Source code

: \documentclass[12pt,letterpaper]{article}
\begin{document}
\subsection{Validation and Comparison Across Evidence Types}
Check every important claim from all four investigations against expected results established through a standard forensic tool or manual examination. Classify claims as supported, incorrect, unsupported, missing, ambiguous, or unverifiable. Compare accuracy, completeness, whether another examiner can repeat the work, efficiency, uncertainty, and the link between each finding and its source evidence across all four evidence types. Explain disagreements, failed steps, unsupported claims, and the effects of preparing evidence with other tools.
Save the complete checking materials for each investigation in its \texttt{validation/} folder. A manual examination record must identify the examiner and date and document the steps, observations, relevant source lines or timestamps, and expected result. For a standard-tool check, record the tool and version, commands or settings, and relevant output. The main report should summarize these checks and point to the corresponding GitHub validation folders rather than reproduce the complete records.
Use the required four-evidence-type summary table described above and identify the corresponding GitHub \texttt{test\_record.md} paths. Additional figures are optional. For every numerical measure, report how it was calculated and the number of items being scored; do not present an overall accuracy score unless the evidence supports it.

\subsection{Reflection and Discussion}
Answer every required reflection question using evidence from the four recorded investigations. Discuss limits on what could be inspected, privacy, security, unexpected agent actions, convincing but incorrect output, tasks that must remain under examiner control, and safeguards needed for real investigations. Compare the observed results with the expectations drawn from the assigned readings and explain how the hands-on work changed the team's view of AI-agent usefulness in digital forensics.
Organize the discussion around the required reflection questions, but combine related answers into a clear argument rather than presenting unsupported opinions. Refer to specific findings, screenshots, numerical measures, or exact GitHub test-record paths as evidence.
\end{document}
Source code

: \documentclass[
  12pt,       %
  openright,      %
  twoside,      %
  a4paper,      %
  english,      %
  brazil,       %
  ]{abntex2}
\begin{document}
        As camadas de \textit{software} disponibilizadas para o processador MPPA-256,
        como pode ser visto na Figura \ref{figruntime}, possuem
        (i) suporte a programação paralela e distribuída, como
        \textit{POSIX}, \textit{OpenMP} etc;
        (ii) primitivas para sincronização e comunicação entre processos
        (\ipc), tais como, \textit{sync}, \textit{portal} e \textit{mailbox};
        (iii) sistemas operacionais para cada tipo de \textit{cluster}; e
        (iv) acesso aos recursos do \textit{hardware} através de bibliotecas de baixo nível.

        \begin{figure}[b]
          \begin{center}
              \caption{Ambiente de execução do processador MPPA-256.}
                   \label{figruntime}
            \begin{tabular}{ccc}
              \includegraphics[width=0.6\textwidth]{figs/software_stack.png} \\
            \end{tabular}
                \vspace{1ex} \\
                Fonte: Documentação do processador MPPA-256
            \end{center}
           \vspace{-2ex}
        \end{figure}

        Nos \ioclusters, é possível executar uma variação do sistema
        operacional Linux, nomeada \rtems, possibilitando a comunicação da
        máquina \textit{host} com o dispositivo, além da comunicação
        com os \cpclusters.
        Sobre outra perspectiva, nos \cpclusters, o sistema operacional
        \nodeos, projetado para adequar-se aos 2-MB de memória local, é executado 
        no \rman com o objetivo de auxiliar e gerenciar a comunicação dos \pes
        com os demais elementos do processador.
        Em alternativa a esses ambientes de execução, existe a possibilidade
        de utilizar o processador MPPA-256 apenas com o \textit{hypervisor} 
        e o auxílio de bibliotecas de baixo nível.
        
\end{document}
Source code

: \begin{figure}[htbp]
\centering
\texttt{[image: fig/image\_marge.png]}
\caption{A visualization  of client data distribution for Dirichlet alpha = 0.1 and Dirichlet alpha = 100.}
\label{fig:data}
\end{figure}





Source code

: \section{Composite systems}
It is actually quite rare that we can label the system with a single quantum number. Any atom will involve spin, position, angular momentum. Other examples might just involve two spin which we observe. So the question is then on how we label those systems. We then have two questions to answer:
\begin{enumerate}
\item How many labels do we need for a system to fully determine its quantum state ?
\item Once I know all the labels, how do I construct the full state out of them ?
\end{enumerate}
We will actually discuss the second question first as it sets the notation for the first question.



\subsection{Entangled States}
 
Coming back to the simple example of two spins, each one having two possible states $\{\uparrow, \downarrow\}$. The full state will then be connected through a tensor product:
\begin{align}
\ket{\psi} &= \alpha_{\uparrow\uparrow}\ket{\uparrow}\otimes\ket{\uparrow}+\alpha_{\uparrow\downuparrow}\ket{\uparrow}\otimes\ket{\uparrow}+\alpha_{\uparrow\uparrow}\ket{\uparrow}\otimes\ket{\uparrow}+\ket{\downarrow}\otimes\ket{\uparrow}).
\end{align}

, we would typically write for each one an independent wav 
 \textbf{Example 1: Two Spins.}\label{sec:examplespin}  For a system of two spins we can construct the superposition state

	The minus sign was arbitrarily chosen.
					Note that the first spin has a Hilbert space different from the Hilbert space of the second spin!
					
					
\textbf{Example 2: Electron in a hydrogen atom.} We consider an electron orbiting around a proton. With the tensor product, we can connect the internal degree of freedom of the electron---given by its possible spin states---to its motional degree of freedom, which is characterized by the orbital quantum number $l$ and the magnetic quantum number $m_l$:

* * * * * * *

PROMPT => Read the listing line by line, and copy each line in which the word "first" is found.

EXPECTED ANSWER =>
We will actually discuss the second question first as it sets the notation for the first question.
					Note that the first spin has a Hilbert space different from the Hilbert space of the second spin!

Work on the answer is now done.